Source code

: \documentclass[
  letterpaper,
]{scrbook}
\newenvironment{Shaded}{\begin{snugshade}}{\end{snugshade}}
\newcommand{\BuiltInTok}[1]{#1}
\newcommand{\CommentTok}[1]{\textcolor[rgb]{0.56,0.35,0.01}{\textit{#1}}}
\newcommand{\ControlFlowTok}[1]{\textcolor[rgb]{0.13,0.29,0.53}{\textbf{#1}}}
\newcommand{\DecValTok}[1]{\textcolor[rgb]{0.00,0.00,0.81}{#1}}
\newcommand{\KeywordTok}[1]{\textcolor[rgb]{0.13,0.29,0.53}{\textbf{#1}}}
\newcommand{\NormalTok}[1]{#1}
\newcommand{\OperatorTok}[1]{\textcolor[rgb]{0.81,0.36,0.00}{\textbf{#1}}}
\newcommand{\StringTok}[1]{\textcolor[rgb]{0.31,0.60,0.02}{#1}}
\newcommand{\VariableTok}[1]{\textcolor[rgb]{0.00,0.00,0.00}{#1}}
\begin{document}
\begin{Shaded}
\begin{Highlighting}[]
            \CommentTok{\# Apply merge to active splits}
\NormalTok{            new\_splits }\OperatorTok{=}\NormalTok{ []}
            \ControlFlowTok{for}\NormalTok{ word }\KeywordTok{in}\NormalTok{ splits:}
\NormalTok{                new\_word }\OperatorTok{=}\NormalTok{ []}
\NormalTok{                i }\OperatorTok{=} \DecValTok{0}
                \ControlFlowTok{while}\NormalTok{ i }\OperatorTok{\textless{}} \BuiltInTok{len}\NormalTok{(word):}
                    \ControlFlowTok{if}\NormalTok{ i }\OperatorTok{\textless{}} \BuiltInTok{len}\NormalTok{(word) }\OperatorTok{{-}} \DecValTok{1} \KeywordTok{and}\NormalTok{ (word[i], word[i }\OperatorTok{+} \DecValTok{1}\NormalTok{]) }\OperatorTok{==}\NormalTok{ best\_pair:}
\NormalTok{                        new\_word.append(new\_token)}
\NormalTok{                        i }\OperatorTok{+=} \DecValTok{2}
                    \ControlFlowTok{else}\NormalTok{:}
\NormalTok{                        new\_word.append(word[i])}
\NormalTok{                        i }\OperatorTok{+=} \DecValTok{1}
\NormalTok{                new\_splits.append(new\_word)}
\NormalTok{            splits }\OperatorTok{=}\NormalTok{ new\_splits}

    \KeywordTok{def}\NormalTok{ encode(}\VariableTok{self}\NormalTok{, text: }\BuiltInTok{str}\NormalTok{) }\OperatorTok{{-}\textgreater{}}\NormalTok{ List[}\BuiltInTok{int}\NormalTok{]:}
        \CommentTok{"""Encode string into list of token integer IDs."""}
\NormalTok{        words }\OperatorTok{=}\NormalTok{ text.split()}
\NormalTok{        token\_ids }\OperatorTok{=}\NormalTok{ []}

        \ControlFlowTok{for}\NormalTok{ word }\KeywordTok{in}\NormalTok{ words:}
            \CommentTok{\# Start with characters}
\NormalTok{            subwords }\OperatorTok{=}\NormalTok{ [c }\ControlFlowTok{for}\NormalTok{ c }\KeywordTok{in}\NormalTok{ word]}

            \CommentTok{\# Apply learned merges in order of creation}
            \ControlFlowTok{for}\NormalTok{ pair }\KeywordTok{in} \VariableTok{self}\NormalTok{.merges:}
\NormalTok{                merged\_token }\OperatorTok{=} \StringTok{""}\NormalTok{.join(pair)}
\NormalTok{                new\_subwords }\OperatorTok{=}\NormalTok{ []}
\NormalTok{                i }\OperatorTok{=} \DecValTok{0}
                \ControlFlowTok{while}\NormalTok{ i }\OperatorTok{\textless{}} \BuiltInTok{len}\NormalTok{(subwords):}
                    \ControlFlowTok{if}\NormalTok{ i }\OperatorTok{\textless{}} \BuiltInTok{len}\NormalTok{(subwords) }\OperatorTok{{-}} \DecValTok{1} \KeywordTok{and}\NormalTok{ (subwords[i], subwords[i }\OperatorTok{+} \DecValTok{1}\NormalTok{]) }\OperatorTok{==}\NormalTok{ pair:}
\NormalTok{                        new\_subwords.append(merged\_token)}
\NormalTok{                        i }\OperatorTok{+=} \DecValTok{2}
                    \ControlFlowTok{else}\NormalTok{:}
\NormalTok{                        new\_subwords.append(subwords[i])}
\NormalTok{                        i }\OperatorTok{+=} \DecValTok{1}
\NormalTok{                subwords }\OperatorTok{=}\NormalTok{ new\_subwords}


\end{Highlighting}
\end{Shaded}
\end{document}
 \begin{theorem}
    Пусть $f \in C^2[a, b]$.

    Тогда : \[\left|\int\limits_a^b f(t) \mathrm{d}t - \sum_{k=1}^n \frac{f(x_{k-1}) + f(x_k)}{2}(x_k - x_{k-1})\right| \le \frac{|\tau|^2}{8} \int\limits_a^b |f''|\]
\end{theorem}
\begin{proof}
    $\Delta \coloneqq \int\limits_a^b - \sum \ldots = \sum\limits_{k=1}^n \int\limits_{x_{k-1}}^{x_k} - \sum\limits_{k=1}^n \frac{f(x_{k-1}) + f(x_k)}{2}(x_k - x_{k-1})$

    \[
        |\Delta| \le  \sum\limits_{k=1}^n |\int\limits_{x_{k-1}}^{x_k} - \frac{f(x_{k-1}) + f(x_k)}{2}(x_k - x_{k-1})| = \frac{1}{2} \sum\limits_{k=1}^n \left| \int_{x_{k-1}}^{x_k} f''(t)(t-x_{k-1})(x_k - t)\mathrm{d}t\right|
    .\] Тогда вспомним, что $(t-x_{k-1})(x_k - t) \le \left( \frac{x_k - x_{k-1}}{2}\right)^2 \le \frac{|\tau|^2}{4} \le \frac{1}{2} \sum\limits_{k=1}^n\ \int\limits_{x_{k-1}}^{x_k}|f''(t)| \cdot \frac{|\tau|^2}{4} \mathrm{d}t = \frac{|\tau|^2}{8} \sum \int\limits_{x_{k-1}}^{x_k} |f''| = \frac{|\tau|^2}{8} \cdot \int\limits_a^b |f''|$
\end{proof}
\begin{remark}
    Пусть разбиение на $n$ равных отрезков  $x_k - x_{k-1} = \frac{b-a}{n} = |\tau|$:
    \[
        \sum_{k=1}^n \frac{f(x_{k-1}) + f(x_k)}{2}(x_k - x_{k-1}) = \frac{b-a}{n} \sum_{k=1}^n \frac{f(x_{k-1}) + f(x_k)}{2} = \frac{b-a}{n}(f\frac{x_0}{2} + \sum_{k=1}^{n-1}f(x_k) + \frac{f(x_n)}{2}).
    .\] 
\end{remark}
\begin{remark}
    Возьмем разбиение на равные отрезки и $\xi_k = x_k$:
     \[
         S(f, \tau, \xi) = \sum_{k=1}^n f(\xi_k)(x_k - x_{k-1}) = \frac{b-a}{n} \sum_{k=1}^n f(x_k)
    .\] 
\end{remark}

AIM OF THE TASK: Copy every line of the listing that includes the string "Пусть".

SOLVED EXERCISE:
    Пусть $f \in C^2[a, b]$.
    Пусть разбиение на $n$ равных отрезков  $x_k - x_{k-1} = \frac{b-a}{n} = |\tau|$:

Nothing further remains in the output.